** Opening SUPPLIED RECORDS block **

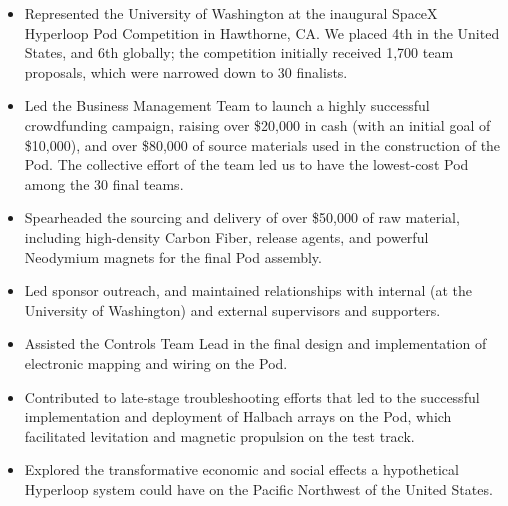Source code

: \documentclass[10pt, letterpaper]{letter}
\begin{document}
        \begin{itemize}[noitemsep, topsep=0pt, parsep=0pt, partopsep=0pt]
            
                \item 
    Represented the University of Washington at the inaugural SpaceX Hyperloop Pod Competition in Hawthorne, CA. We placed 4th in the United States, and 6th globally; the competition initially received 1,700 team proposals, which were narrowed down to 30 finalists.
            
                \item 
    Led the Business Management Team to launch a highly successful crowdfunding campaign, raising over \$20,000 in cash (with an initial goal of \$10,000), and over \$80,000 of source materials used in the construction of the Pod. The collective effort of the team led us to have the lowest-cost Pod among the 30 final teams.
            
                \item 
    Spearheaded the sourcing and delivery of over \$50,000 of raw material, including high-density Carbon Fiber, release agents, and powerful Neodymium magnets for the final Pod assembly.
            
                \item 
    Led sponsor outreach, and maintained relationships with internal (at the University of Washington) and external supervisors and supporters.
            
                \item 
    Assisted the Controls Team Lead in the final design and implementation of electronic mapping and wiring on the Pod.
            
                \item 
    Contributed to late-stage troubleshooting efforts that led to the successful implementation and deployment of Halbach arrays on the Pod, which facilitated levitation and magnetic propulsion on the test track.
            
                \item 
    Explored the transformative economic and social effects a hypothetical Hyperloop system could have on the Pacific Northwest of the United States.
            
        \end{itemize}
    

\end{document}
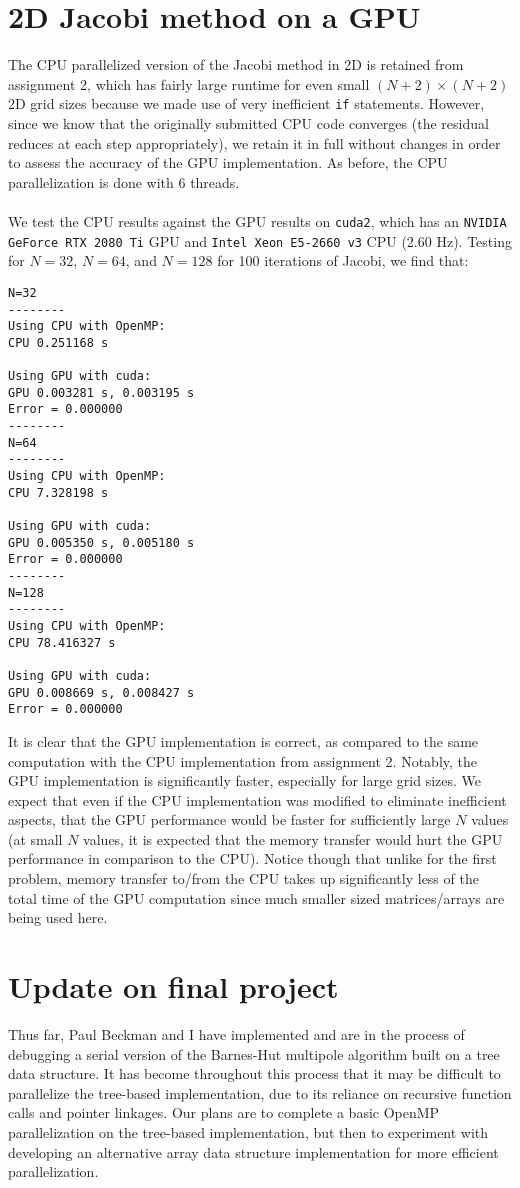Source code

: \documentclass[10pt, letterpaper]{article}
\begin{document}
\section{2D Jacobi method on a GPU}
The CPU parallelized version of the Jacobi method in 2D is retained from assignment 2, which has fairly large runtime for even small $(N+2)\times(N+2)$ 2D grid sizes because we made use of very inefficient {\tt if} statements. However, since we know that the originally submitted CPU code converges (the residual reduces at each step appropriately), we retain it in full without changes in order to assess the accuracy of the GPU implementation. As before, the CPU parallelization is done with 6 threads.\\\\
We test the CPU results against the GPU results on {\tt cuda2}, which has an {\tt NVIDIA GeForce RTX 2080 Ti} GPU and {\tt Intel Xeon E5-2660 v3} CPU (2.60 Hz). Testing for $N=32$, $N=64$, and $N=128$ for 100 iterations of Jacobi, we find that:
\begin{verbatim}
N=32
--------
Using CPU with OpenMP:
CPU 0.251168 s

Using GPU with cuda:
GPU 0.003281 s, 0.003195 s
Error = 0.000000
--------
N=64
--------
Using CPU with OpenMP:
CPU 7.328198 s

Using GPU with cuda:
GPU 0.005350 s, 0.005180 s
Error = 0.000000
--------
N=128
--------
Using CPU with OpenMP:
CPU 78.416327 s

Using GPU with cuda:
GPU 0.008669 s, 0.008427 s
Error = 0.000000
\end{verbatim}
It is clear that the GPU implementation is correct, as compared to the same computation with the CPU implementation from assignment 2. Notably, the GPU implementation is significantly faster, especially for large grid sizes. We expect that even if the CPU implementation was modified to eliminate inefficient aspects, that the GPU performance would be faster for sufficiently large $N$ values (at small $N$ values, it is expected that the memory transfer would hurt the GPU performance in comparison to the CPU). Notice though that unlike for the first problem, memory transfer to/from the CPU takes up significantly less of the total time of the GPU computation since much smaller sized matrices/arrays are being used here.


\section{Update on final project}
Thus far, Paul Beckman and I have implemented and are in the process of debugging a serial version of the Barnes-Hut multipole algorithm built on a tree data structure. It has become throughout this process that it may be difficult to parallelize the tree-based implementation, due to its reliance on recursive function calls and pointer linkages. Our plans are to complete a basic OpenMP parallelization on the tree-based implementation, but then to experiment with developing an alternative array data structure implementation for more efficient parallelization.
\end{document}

** Closing SUPPLIED RECORDS block **

**EXERCISE DETAILS**.
The word "States" is the filter: copy every line of the listing above that contains it.

**SOLUTION**.
    Represented the University of Washington at the inaugural SpaceX Hyperloop Pod Competition in Hawthorne, CA. We placed 4th in the United States, and 6th globally; the competition initially received 1,700 team proposals, which were narrowed down to 30 finalists.
    Explored the transformative economic and social effects a hypothetical Hyperloop system could have on the Pacific Northwest of the United States.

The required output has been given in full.